Bien entendu, John fait partie des 7 000 résidents de Floride qui possèdent ce permis. Dans la loi sur le contrôle des armes à feu de 1968, il est indiqué comment procéder pour obtenir le permis et quelles armes peuvent être commercialisées par ceux qui en jouissent. Depuis 1968, l’ATF s’occupe de superviser les services délivrant les permis et licences aux commerçants, prêteurs sur gages et autres individus amenés à manipuler ce type d’armes. Mais la surveillance ne va pas plus loin. Une fois la licence délivrée, son détenteur devient entièrement responsable de ses armes et de ce qu’il en fait – en vendre une à un assassin ou à un mari abusif, par exemple. Le système est le même dans plusieurs autres États.
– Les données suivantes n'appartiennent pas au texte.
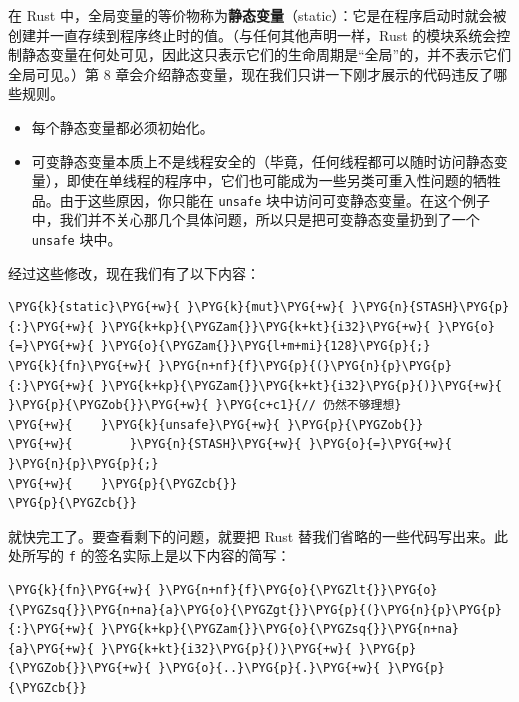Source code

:在 Rust 中，全局变量的等价物称为\textbf{静态变量}（static）：它是在程序启动时就会被创建并一直存续到程序终止时的值。（与任何其他声明一样，Rust 的模块系统会控制静态变量在何处可见，因此这只表示它们的生命周期是“全局”的，并不表示它们全局可见。）第 8 章会介绍静态变量，现在我们只讲一下刚才展示的代码违反了哪些规则。

\begin{itemize}
\item 每个静态变量都必须初始化。
\item 可变静态变量本质上不是线程安全的（毕竟，任何线程都可以随时访问静态变量），即使在单线程的程序中，它们也可能成为一些另类可重入性问题的牺牲品。由于这些原因，你只能在 \texttt{unsafe} 块中访问可变静态变量。在这个例子中，我们并不关心那几个具体问题，所以只是把可变静态变量扔到了一个 \texttt{unsafe} 块中。
\end{itemize}

经过这些修改，现在我们有了以下内容：

\begin{Verbatim}[commandchars=\\\{\},breaklines=true,breakanywhere=true,fontsize=\codefont,xleftmargin=17bp]
\PYG{k}{static}\PYG{+w}{ }\PYG{k}{mut}\PYG{+w}{ }\PYG{n}{STASH}\PYG{p}{:}\PYG{+w}{ }\PYG{k+kp}{\PYGZam{}}\PYG{k+kt}{i32}\PYG{+w}{ }\PYG{o}{=}\PYG{+w}{ }\PYG{o}{\PYGZam{}}\PYG{l+m+mi}{128}\PYG{p}{;}
\PYG{k}{fn}\PYG{+w}{ }\PYG{n+nf}{f}\PYG{p}{(}\PYG{n}{p}\PYG{p}{:}\PYG{+w}{ }\PYG{k+kp}{\PYGZam{}}\PYG{k+kt}{i32}\PYG{p}{)}\PYG{+w}{ }\PYG{p}{\PYGZob{}}\PYG{+w}{ }\PYG{c+c1}{// 仍然不够理想}
\PYG{+w}{    }\PYG{k}{unsafe}\PYG{+w}{ }\PYG{p}{\PYGZob{}}
\PYG{+w}{        }\PYG{n}{STASH}\PYG{+w}{ }\PYG{o}{=}\PYG{+w}{ }\PYG{n}{p}\PYG{p}{;}
\PYG{+w}{    }\PYG{p}{\PYGZcb{}}
\PYG{p}{\PYGZcb{}}
\end{Verbatim}

就快完工了。要查看剩下的问题，就要把 Rust 替我们省略的一些代码写出来。此处所写的 \texttt{f} 的签名实际上是以下内容的简写：

\begin{Verbatim}[commandchars=\\\{\},breaklines=true,breakanywhere=true,fontsize=\codefont,xleftmargin=17bp]
\PYG{k}{fn}\PYG{+w}{ }\PYG{n+nf}{f}\PYG{o}{\PYGZlt{}}\PYG{o}{\PYGZsq{}}\PYG{n+na}{a}\PYG{o}{\PYGZgt{}}\PYG{p}{(}\PYG{n}{p}\PYG{p}{:}\PYG{+w}{ }\PYG{k+kp}{\PYGZam{}}\PYG{o}{\PYGZsq{}}\PYG{n+na}{a}\PYG{+w}{ }\PYG{k+kt}{i32}\PYG{p}{)}\PYG{+w}{ }\PYG{p}{\PYGZob{}}\PYG{+w}{ }\PYG{o}{..}\PYG{p}{.}\PYG{+w}{ }\PYG{p}{\PYGZcb{}}
\end{Verbatim}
« Quand tu ouvres un magasin d’armes, l’ATF te donne le droit de refuser une vente à un client pour n’importe quelle raison, sans avoir à se justifier, m’explique John. Ici, on met ce droit en pratique. On a déjà refusé de vendre à des clients juste parce que l’on sentait que quelque chose ne tournait pas rond. Comme ce jeune qui s’est ramené ici, casquette à l’envers et affublé d’un tas de bijoux. Il a attrapé une arme, l’a maniée maladroitement et m’a dit : “Dis bonjour à mon petit copain” puis “il m’en faut une comme ça !” On refuse ça ici. Ceux qui ont l’air incertains, qui posent un tas de questions en remplissant le questionnaire et qui cochent “oui” quelque part, on refuse aussi. Ou les filles qui viennent essayer des armes sous les yeux de leur copain. Ils choisissent l’arme et elles remplissent les papiers. C’est illégal. Encore une fois, on refuse. »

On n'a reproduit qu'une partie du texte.